Justice made easy

Anna Quindlen

April 06, 1993|By Anna Quindlen

THE president of the United States has a good deal to do this spring before he gets around to what will likely be the summer announcement of a nominee for the Supreme Court. He may not have decided yet who will get the job, but the question of how that person will be selected should be much on his mind.

And guidance will surely come in the lessons of recent history. From the public humiliation of the conservative ideologue jurist Robert Bork, to the empty questioning of David Souter, to the evasions and obfuscations of Clarence Thomas, the president can figure out what not to do.

To wit: no rads, no stealths, no unqualified guys with paper trails they're prepared to disavow to snag the seat.

The good news is that the president need resort to none of the above. Looking across America, any student of the judiciary can see many qualified candidates who have been passed over during the last 12 years because they were not conservatively correct enough.

The most talked about is Gov. Mario Cuomo, whose learned monologues define the term continuing education. The idea of putting Governor Cuomo and Justice Antonin Scalia in a room together and having them duke it out from opposite ends of the ideological spectrum is entertaining, not because of their common ethnic and social background but because of the similar rigor of their intellects. If the world is full of those who do not suffer fools gladly, these two do not suffer them at all.

But Mr. Cuomo would bring much more than Scalia counterweight to the court. He is a brilliant rhetorician precisely because he understands and can capture the sweep of history, the pith of the big picture, the promise implicit in democracy.

But Mr. Clinton has terrific choices among the judiciary as well. The most obvious is Judge Patricia M. Wald, who has served on the U.S. Appeals Court in Washington since 1979. She is one of those many Carter administration appointees to the bench who have grown in experience and stature as they have been passed over during Republican administrations. If President Clinton is inclined to make the court look more like America, that pool contains qualified candidates who are female, black, or both.
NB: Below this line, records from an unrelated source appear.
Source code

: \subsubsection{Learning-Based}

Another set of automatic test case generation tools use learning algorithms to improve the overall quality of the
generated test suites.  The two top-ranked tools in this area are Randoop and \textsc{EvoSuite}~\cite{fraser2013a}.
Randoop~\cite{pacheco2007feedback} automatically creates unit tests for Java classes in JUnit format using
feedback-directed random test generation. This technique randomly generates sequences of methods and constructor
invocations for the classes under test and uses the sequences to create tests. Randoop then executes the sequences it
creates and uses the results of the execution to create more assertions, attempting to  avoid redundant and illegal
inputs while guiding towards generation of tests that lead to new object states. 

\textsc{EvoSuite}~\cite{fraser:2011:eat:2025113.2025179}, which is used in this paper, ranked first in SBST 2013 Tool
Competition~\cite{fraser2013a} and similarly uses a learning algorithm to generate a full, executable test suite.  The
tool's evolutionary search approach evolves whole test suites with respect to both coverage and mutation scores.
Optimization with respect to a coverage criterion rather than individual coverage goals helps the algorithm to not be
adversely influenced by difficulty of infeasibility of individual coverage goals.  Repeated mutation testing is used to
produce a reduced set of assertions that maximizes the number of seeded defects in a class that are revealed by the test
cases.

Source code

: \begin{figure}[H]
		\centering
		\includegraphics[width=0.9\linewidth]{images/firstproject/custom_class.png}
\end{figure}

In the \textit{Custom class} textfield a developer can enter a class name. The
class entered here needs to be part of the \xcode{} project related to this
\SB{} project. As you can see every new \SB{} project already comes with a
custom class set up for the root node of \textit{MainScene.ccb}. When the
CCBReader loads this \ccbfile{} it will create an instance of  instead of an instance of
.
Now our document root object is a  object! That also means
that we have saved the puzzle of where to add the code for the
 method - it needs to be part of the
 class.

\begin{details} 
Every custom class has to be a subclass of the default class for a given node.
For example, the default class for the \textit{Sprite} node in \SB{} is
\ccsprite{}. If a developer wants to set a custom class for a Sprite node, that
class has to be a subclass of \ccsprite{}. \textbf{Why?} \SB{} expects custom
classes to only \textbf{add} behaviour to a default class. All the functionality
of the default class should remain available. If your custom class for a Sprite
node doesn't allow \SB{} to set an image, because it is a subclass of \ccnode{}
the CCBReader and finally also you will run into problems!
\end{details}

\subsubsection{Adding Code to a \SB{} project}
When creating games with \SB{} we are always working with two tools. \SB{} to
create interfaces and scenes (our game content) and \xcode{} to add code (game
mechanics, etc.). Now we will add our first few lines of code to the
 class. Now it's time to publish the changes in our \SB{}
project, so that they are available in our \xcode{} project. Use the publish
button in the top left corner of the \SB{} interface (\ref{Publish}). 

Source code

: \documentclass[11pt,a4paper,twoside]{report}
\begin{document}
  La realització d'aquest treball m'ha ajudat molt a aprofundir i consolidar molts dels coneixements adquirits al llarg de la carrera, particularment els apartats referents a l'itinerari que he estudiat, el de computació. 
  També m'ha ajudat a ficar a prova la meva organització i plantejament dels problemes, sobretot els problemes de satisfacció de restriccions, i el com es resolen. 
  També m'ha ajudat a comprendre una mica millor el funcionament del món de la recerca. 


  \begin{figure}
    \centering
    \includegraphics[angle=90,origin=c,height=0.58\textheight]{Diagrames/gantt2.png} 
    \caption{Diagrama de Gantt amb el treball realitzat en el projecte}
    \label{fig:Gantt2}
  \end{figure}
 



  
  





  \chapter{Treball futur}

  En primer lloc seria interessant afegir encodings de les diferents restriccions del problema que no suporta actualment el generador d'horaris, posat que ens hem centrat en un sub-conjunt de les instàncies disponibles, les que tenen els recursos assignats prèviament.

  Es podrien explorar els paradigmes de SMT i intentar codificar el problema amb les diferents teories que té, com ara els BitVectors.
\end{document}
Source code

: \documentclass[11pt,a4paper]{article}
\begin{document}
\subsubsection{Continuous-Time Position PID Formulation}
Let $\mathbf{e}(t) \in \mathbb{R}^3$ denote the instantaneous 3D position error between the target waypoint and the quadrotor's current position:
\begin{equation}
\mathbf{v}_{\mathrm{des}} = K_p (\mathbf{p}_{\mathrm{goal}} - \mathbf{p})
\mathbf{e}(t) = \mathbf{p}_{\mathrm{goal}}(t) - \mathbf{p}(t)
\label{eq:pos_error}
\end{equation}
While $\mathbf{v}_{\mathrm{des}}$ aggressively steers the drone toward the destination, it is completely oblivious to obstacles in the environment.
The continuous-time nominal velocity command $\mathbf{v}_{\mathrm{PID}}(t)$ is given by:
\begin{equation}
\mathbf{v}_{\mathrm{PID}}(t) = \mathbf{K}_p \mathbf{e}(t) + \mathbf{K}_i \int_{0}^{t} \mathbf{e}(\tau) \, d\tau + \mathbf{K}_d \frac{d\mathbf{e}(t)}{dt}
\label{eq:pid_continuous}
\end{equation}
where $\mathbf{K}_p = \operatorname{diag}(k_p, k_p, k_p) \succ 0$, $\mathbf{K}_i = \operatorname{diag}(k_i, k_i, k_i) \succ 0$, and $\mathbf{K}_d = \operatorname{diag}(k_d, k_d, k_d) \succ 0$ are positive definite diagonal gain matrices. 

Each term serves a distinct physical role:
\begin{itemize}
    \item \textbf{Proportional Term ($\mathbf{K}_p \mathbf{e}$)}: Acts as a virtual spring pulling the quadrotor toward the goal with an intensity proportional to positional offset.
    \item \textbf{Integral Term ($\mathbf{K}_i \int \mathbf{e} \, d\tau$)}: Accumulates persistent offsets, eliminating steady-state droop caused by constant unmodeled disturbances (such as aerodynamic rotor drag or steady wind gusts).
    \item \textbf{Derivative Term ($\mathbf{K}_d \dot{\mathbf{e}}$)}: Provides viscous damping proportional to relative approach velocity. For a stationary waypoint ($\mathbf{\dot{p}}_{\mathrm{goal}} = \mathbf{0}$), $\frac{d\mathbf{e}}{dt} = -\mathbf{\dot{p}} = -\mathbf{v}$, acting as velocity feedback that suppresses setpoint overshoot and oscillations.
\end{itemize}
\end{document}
But the president has to make sure that he doesn't make some knee-jerk mistakes. He can't be ageist. Mr. Clinton should avoid the obvious temptation, amply indulged by George Bush in his selection of Clarence Thomas, to choose a young candidate in order to influence the court for the next 40 years. Judge Wald is 64, which would put her in good company: Justices appointed after age 60 include Harry Blackmun, Benjamin Cardozo and Oliver Wendell Holmes.

And Mr. Clinton cannot be scared off by all this litmus-test bluster emanating from senators who want to be saved the political consequences of the confirmation process. During recent hearings, judges have been asked about a number of issues that would surface during their tenure on the high court. No one screams litmus if they are questioned closely on the rules of evidence. Litmus is code for abortion.

Let the president ask. Let the Senate question. Let the nominee answer as the nominee sees fit. Judges are not ciphers; we have simply gotten used to the conceit that on this single issue, they should pretend to be. Let the pretense end. It is most unlikely that, choosing among fairly like-minded liberals, the president would choose one who does not believe in the privacy rights that are the underpinnings of Roe vs. Wade. Why play this foolish game?

Sometime this summer the president will make the first of what may be several appointments to the court. And he will do it before a nation that has witnessed a series of quite cynical confirmation processes in recent years.

This time, the members of the Senate should have something, someone, to vote on. No stealth, no subterfuge. No nomination doomed to failure. Luckily, none of these are necessary. The gene pool is impressive. And Mr. Clinton has a clear opportunity to use the ultimate litmus test: experience and intellect.

Anna Quindlen is a columnist for the New York Times.